## Given data
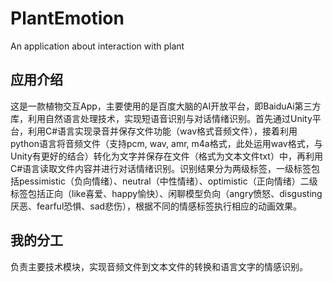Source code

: # PlantEmotion
An application about interaction with plant
## 应用介绍
这是一款植物交互App，主要使用的是百度大脑的AI开放平台，即BaiduAi第三方库，利用自然语言处理技术，实现短语音识别与对话情绪识别。首先通过Unity平台，利用C#语言实现录音并保存文件功能（wav格式音频文件），接着利用python语言将音频文件（支持pcm, wav, amr, m4a格式，此处运用wav格式，与Unity有更好的结合）转化为文字并保存在文件（格式为文本文件txt）中，再利用C#语言读取文件内容并进行对话情绪识别。识别结果分为两级标签，一级标签包括pessimistic（负向情绪）、neutral（中性情绪）、optimistic（正向情绪）二级标签包括正向（like喜爱、happy愉快）、闲聊模型负向（angry愤怒、disgusting厌恶、fearful恐惧、sad悲伤），根据不同的情感标签执行相应的动画效果。
## 我的分工
负责主要技术模块，实现音频文件到文本文件的转换和语言文字的情感识别。
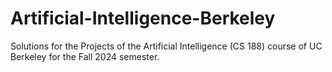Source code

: # Artificial-Intelligence-Berkeley
Solutions for the Projects of the Artificial Intelligence (CS 188) course of UC Berkeley for the Fall 2024 semester.
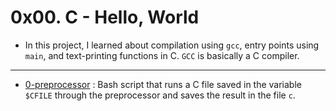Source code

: # 0x00. C - Hello, World
- In this project, I learned about compilation using `gcc`, entry points using `main`, and text-printing functions in C. `GCC` is basically a C compiler.

---
- [0-preprocessor](./0-preprocessor) : Bash script that runs a C file saved in the variable `$CFILE` through the preprocessor and saves the result in the file `c`.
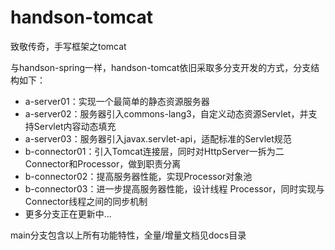 # handson-tomcat
致敬传奇，手写框架之tomcat

与handson-spring一样，handson-tomcat依旧采取多分支开发的方式，分支结构如下：

- a-server01：实现一个最简单的静态资源服务器
- a-server02：服务器引入commons-lang3，自定义动态资源Servlet，并支持Servlet内容动态填充
- a-server03：服务器引入javax.servlet-api，适配标准的Servlet规范
- b-connector01：引入Tomcat连接层，同时对HttpServer一拆为二Connector和Processor，做到职责分离
- b-connector02：提高服务器性能，实现Processor对象池
- b-connector03：进一步提高服务器性能，设计线程 Processor，同时实现与Connector线程之间的同步机制
- 更多分支正在更新中...

main分支包含以上所有功能特性，全量/增量文档见docs目录


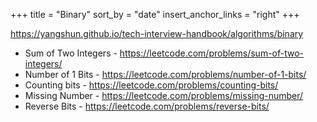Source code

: +++
title = "Binary" 
sort_by = "date" 
insert_anchor_links = "right" 
+++

<https://yangshun.github.io/tech-interview-handbook/algorithms/binary>

- Sum of Two Integers - <https://leetcode.com/problems/sum-of-two-integers/>
- Number of 1 Bits - <https://leetcode.com/problems/number-of-1-bits/>
- Counting bits - <https://leetcode.com/problems/counting-bits/>
- Missing Number - <https://leetcode.com/problems/missing-number/>
- Reverse Bits - <https://leetcode.com/problems/reverse-bits/>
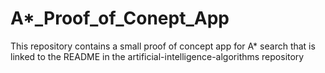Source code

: # A*_Proof_of_Conept_App
This repository contains a small proof of concept app for A* search that is linked to the README in the artificial-intelligence-algorithms repository
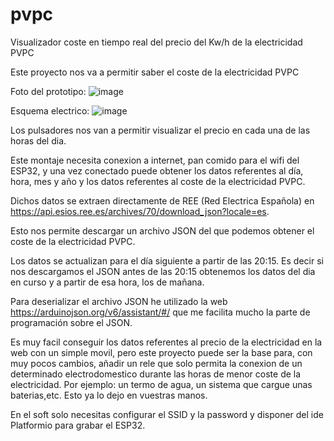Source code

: # pvpc
Visualizador coste en tiempo real del precio del Kw/h de la electricidad PVPC

Este proyecto nos va a permitir saber el coste de la electricidad PVPC

Foto del prototipo:
![image](https://user-images.githubusercontent.com/48222471/216771040-a1290710-e25a-4d1b-8bd3-cba4f3a47e85.png)

Esquema electrico:
![image](https://user-images.githubusercontent.com/48222471/216771065-38075b54-1081-4251-bbe6-352c2559182e.png)

Los pulsadores nos van a permitir visualizar el precio en cada una de las horas del dia.

Este montaje necesita conexion a internet, pan comido para el wifi del ESP32, y una vez conectado puede obtener los datos referentes al día, hora, mes y año y los  datos referentes al coste de la electricidad PVPC. 

Dichos datos se extraen directamente de REE (Red Electrica Española) en https://api.esios.ree.es/archives/70/download_json?locale=es.

Esto nos permite descargar un archivo JSON del que podemos obtener el coste de la electricidad PVPC.

Los datos se actualizan para el día siguiente a partir de las 20:15. Es decir si nos descargamos el JSON antes de las 20:15 obtenemos los datos del dia en curso y a partir de esa hora, los de mañana.

Para deserializar el archivo JSON he utilizado la web https://arduinojson.org/v6/assistant/#/ que me facilita mucho la parte de programación sobre el JSON.

Es muy facil conseguir los datos referentes al precio de la electricidad en la web con un simple movil, pero este proyecto puede ser la base para, con muy pocos cambios, añadir un rele que solo permita la conexion de un determinado electrodomestico durante las horas de menor coste de la electricidad. Por ejemplo: un termo de agua, un sistema que cargue unas baterias,etc. Esto ya lo dejo en vuestras manos.

En el  soft solo necesitas configurar el SSID y la password y disponer del ide Platformio para grabar el ESP32.






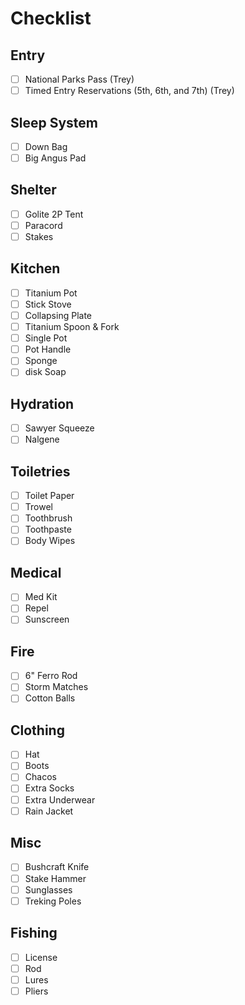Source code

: # Checklist
## Entry
- [ ] National Parks Pass (Trey)
- [ ] Timed Entry Reservations (5th, 6th, and 7th) (Trey)
## Sleep System
- [ ] Down Bag
- [ ] Big Angus Pad
## Shelter
- [ ] Golite 2P Tent
- [ ] Paracord
- [ ] Stakes
## Kitchen
- [ ] Titanium Pot
- [ ] Stick Stove
- [ ] Collapsing Plate
- [ ] Titanium Spoon & Fork
- [ ] Single Pot
- [ ] Pot Handle
- [ ] Sponge
- [ ] disk Soap
## Hydration
- [ ] Sawyer Squeeze
- [ ] Nalgene
## Toiletries
- [ ] Toilet Paper
- [ ] Trowel
- [ ] Toothbrush
- [ ] Toothpaste
- [ ] Body Wipes
## Medical
- [ ] Med Kit
- [ ] Repel
- [ ] Sunscreen
## Fire
- [ ] 6" Ferro Rod
- [ ] Storm Matches
- [ ] Cotton Balls
## Clothing
- [ ] Hat
- [ ] Boots
- [ ] Chacos
- [ ] Extra Socks
- [ ] Extra Underwear
- [ ] Rain Jacket
## Misc
- [ ] Bushcraft Knife
- [ ] Stake Hammer
- [ ] Sunglasses
- [ ] Treking Poles
## Fishing
- [ ] License
- [ ] Rod
- [ ] Lures
- [ ] Pliers
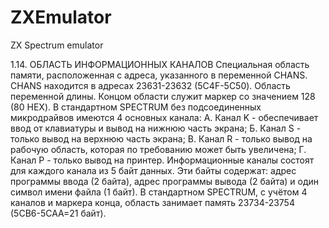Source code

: # ZXEmulator
ZX Spectrum emulator


1.14. ОБЛАСТЬ ИНФОРМАЦИОННЫХ КАНАЛОВ
Специальная область памяти, расположенная с адреса, указанного в переменной CHANS. CHANS находится в адресах 23631-23632 (5C4F-5C50). Область переменной длины. Концом области служит маркер со значением 128 (80 HEX).
В стандартном SPECTRUM без подсоединенных микродрайвов имеются 4 основных канала:
A. Канал K - обеспечивает ввод от клавиатуры и вывод на нижнюю часть экрана;
Б. Канал S - только вывод на верхнюю часть экрана;
B. Канал R - только вывод на рабочую область, которая по требованию может быть увеличена;
Г. Канал P - только вывод на принтер.
Информационные каналы состоят для каждого канала из 5 байт данных. Эти байты содержат: адрес программы ввода (2 байта), адрес программы вывода (2 байта) и один символ имени файла (1 байт).
В стандартном SPECTRUM, с учётом 4 каналов и маркера конца, область занимает память 23734-23754 (5СВ6-5САА=21 байт).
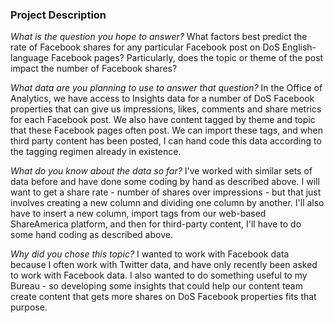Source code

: ### Project Description 

*What is the question you hope to answer?*
What factors best predict the rate of Facebook shares for any particular Facebook post on DoS English-language Facebook pages? Particularly, does the topic or theme of the post impact the number of Facebook shares?

*What data are you planning to use to answer that question?*
In the Office of Analytics, we have access to Insights data for a number of DoS Facebook properties that can give us impressions, likes, comments and share metrics for each Facebook post. We also have content tagged by theme and topic that these Facebook pages often post.  We can import these tags, and when third party content has been posted, I can hand code this data according to the tagging regimen already in existence.

*What do you know about the data so far?*
I've worked with similar sets of data before and have done some coding by hand as described above. I will want to get a share rate - number of shares over impressions - but that just involves creating a new column and dividing one column by another.  I'll also have to insert a new column, import tags from our web-based ShareAmerica platform, and then for third-party content, I'll have to do some hand coding as described above.

*Why did you chose this topic?*
I wanted to work with Facebook data because I often work with Twitter data, and have only recently been asked to work with Facebook data.  I also wanted to do something useful to my Bureau - so developing some insights that could help our content team create content that gets more shares on DoS Facebook properties fits that purpose.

## What you should do
Read the data above. Pull out each line in which the string "algorithms" appears.

## Solution to the exercise
<https://yangshun.github.io/tech-interview-handbook/algorithms/binary>
This repository contains a small proof of concept app for A* search that is linked to the README in the artificial-intelligence-algorithms repository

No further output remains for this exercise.